This article includes discussion of embryonal brain tumors in infancy and early childhood, brain tumors in infancy and early childhood, primitive neuroectodermal tumors, and medulloepithelioma embryonal tumor with multilayered rosettes CNS neuroblastoma. The foregoing terms may include synonyms, similar disorders, variations in usage, and abbreviations.
Approximately 10% to 15% of all childhood brain tumors will arise in the first 2 years of life. These tumors, which may be congenital, range from benign complex lesions that can be difficult to classify to highly malignant tumors that are often unresponsive to treatment. Embryonal tumors often arise in children younger than 2 years of age, and in the past decade an increasing incidence of the atypical teratoid/rhabdoid tumor has been reported. Although outcome is far from optimal, increasing evidence indicates that there are distinct molecular subtypes of these embryonal tumors, which require different managements. In this article, the author reviews current concepts of treatment for these diverse lesions, including the use of molecularly targeted therapy and novel radiation therapy techniques. Other brain tumors occurring in this age range, including medulloblastomas, choroid plexus tumors, lower grade neuro-glial tumors, and atypical teratoid tumors, are discussed in separate articles.
• Although uncommon in children less than 2 years of age, primary central nervous system tumors still comprise almost 15% of all childhood brain tumors.
• Many infantile brain tumors are congenital, may be large at diagnosis, and can be difficult to classify.

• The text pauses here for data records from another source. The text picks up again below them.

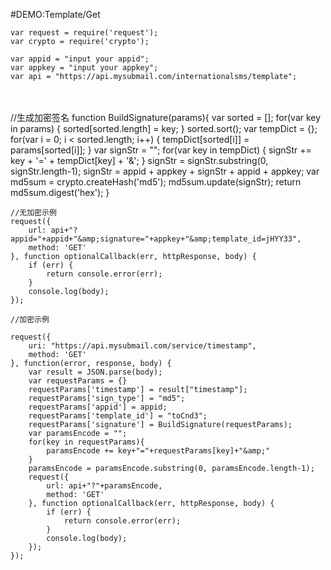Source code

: #DEMO:Template/Get

	var request = require('request');
	var crypto = require('crypto');
	
	var appid = "input your appid";
	var appkey = "input your appkey";
	var api = "https://api.mysubmail.com/internationalsms/template";


​    
​    
    //生成加密签名
    function BuildSignature(params){
        var sorted = [];
        for(var key in params) {
            sorted[sorted.length] = key;
        }
        sorted.sort();
        var tempDict = {};
        for(var i = 0; i < sorted.length; i++) {
            tempDict[sorted[i]] = params[sorted[i]];
        }
        var signStr = "";
        for(var key in tempDict) {
            signStr += key + '=' + tempDict[key] + '&amp;'; 
        }
        signStr = signStr.substring(0, signStr.length-1);
        signStr = appid + appkey + signStr + appid + appkey; 
        var md5sum = crypto.createHash('md5');
        md5sum.update(signStr);
        return md5sum.digest('hex');
    }
    
    //无加密示例
    request({
        url: api+"?appid="+appid+"&amp;signature="+appkey+"&amp;template_id=jHYY33", 
        method: 'GET'
    }, function optionalCallback(err, httpResponse, body) {
        if (err) {
            return console.error(err);
        }
        console.log(body);
    });
    
    //加密示例
    
    request({
        uri: "https://api.mysubmail.com/service/timestamp",
        method: 'GET'
    }, function(error, response, body) {
        var result = JSON.parse(body);
        var requestParams = {}
        requestParams['timestamp'] = result["timestamp"];
        requestParams['sign_type'] = "md5";
        requestParams['appid'] = appid;
        requestParams['template_id'] = "toCnd3";
        requestParams['signature'] = BuildSignature(requestParams);
        var paramsEncode = "";
        for(key in requestParams){
            paramsEncode += key+"="+requestParams[key]+"&amp;"
        }
        paramsEncode = paramsEncode.substring(0, paramsEncode.length-1);
        request({
            url: api+"?"+paramsEncode, 
            method: 'GET'
        }, function optionalCallback(err, httpResponse, body) {
            if (err) {
                return console.error(err);
            }
            console.log(body);
        });
    });


​    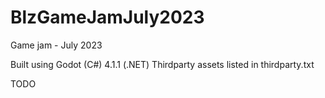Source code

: # BlzGameJamJuly2023
Game jam - July 2023

Built using Godot (C#) 4.1.1 (.NET)
Thirdparty assets listed in thirdparty.txt

TODO
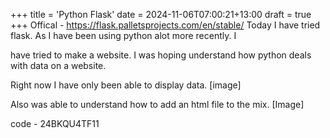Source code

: +++
title = 'Python Flask'
date = 2024-11-06T07:00:21+13:00
draft = true
+++
Offical - https://flask.palletsprojects.com/en/stable/
Today I have tried flask. As I have been using python alot more recently. I

have tried to make a website. I was hoping understand how python deals with
data on a website.

 
Right now I have only been able to display data.
[image]


Also was able to understand how to add an html file to the mix.
[Image]

code - 24BKQU4TF11
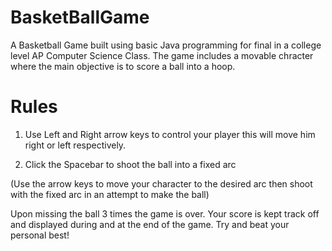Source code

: # BasketBallGame
A Basketball Game built using basic Java programming for final in a college level AP Computer Science Class.
The game includes a movable chracter where the main objective is to score a ball into a hoop.

# Rules
1. Use Left and Right arrow keys to control your player this will move him right or left respectively.

2. Click the Spacebar to shoot the ball into a fixed arc

(Use the arrow keys to move your character to the desired arc then shoot with the fixed arc in an attempt to make the ball)

Upon missing the ball 3 times the game is over.
Your score is kept track off and displayed during and at the end of the game. Try and beat your personal best!

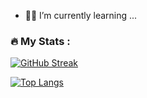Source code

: - 🌱🌱 I’m currently learning ...


### :fire: My Stats :


[![GitHub Streak](https://github-readme-streak-stats.herokuapp.com/?user=ellsworthd&theme=dark&background=000000)](https://git.io/streak-stats)

[![Top Langs](https://github-readme-stats.vercel.app/api/top-langs/?username=ellsworthd&layout=compact&theme=vision-friendly-dark)](https://github.com/anuraghazra/github-readme-stats) 

<!---
ellsworthd/ellsworthd is a ✨ special ✨ repository because its `README.md` (this file) appears on your GitHub profile.
You can click the Preview link to take a look at your changes.
--->
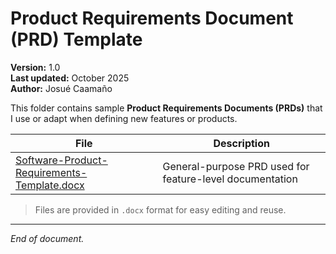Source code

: # Product Requirements Document (PRD) Template

**Version:** 1.0  
**Last updated:** October 2025  
**Author:** Josué Caamaño

This folder contains sample **Product Requirements Documents (PRDs)** that I use or adapt when defining new features or products.

| File | Description |
|------|--------------|
| [Software-Product-Requirements-Template.docx](https://github.com/user-attachments/files/23263839/Software-Product-Requirements-Template.docx) | General-purpose PRD used for feature-level documentation |

> Files are provided in `.docx` format for easy editing and reuse.
---

*End of document.*

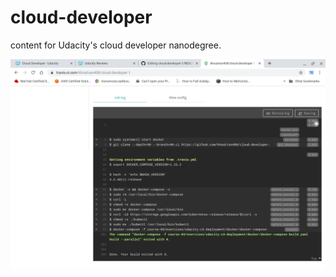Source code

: # cloud-developer
content for Udacity's cloud developer nanodegree.

![Successfully build on Travis-CI](./travis_build.png)
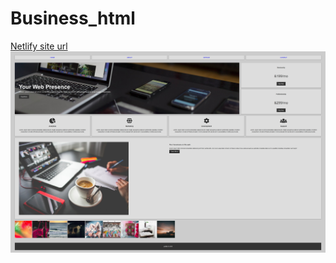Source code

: 
# Business_html


[Netlify site url](https://boring-poitras-e6f2d4.netlify.com)
![img](./image/gridBiz.jpg)
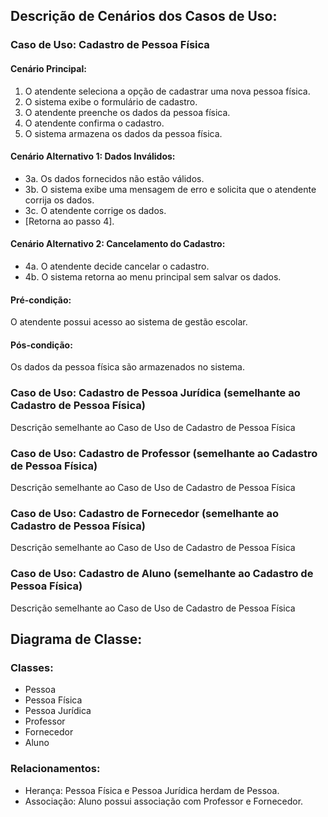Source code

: ## Descrição de Cenários dos Casos de Uso:

### Caso de Uso: Cadastro de Pessoa Física

#### Cenário Principal:
1. O atendente seleciona a opção de cadastrar uma nova pessoa física.
2. O sistema exibe o formulário de cadastro.
3. O atendente preenche os dados da pessoa física.
4. O atendente confirma o cadastro.
5. O sistema armazena os dados da pessoa física.

#### Cenário Alternativo 1: Dados Inválidos:
- 3a. Os dados fornecidos não estão válidos.
- 3b. O sistema exibe uma mensagem de erro e solicita que o atendente corrija os dados.
- 3c. O atendente corrige os dados.
- [Retorna ao passo 4].

#### Cenário Alternativo 2: Cancelamento do Cadastro:
- 4a. O atendente decide cancelar o cadastro.
- 4b. O sistema retorna ao menu principal sem salvar os dados.

#### Pré-condição:
O atendente possui acesso ao sistema de gestão escolar.

#### Pós-condição:
Os dados da pessoa física são armazenados no sistema.

### Caso de Uso: Cadastro de Pessoa Jurídica (semelhante ao Cadastro de Pessoa Física)

Descrição semelhante ao Caso de Uso de Cadastro de Pessoa Física

### Caso de Uso: Cadastro de Professor (semelhante ao Cadastro de Pessoa Física)

Descrição semelhante ao Caso de Uso de Cadastro de Pessoa Física

### Caso de Uso: Cadastro de Fornecedor (semelhante ao Cadastro de Pessoa Física)

Descrição semelhante ao Caso de Uso de Cadastro de Pessoa Física

### Caso de Uso: Cadastro de Aluno (semelhante ao Cadastro de Pessoa Física)

Descrição semelhante ao Caso de Uso de Cadastro de Pessoa Física

## Diagrama de Classe:

### Classes:
- Pessoa
- Pessoa Física
- Pessoa Jurídica
- Professor
- Fornecedor
- Aluno

### Relacionamentos:
- Herança: Pessoa Física e Pessoa Jurídica herdam de Pessoa.
- Associação: Aluno possui associação com Professor e Fornecedor.

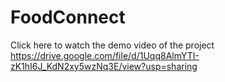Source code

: # FoodConnect

Click here to watch the demo video of the project 
https://drive.google.com/file/d/1Uqq8AlmYTI-zK1hI6J_KdN2xy5wzNq3E/view?usp=sharing

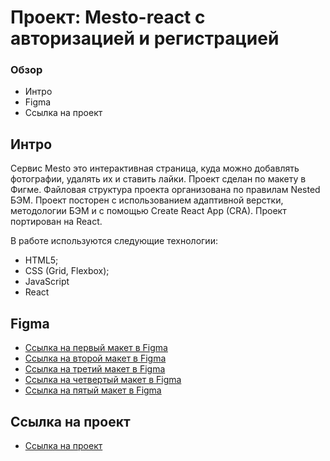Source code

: # Проект: Mesto-react с авторизацией и регистрацией

### Обзор

* Интро
* Figma
* Ссылка на проект

**Интро**
------
Сервис Mesto это интерактивная страница, куда можно добавлять фотографии, удалять их и ставить лайки.
Проект сделан по макету в Фигме.
Файловая структура проекта организована по правилам Nested БЭМ.
Проект посторен с использованием адаптивной верстки, методологии БЭМ и c помощью Create React App (CRA). Проект портирован на React.

В работе используются следующие технологии:
 * HTML5;
 * CSS (Grid, Flexbox);
 * JavaScript
 * React

**Figma**
------
* [Ссылка на первый макет в Figma](https://www.figma.com/file/2cn9N9jSkmxD84oJik7xL7/JavaScript.-Sprint-4?node-id=0%3A1)
* [Ссылка на второй макет в Figma](https://www.figma.com/file/bjyvbKKJN2naO0ucURl2Z0/JavaScript.-Sprint-5?node-id=0%3A1)
* [Ссылка на третий макет в Figma](https://www.figma.com/file/kRVLKwYG3d1HGLvh7JFWRT/JavaScript.-Sprint-6?node-id=0%3A1)
* [Ссылка на четвертый макет в Figma](https://www.figma.com/file/5H3gsn5lIGPwzBPby9jAOo/Sprint-14-RU?node-id=0%3A1)
* [Ссылка на пятый макет в Figma](https://www.figma.com/file/5H3gsn5lIGPwzBPby9jAOo/Sprint-14-RU?node-id=0%3A1)

**Ссылка на проект**
------
* [Ссылка на проект](https://t-kerekesha.github.io/react-mesto-auth/)
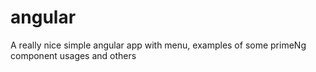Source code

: # angular
A really nice simple angular app with menu, examples of some primeNg component usages and others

• Treatment options for infantile brain tumors may be limited because of the immaturity of the nervous system and resultant risk of treatment-related neurotoxicity.
• Embryonal brain tumors are comprised of molecular distinct entities.
Historical note and terminology
Primary central nervous system tumors occurring in children younger than 2 years of age constitute approximately 10% to 15% of all childhood nervous system tumors (05). Tumors that arise during this time period are probably congenital in origin and differ (to some degree) in presentation, histology subtype, and location of origin, from neoplasms that arise in older children. At times, neoplasms in young children are difficult to classify because they are composed of immature elements. Lumping these neoplasms into standard classification schemas has obscured the unique nature of these tumors and possibly their differing responses to therapy. With the wider utilization of immunohistochemical and molecular genetic techniques, the complexity of some infantile tumors is just now being recognized (55). Improvements in neuroimaging have led to the earlier diagnosis of intracranial neoplasms. Determining exactly when a brain tumor first arose is virtually impossible. Many tumors diagnosed early in life have been considered to be congenital; an alternative terminology is to classify these tumors as “connatal,” designating the tumor as present or producing symptoms at birth or within the first 2 weeks of life.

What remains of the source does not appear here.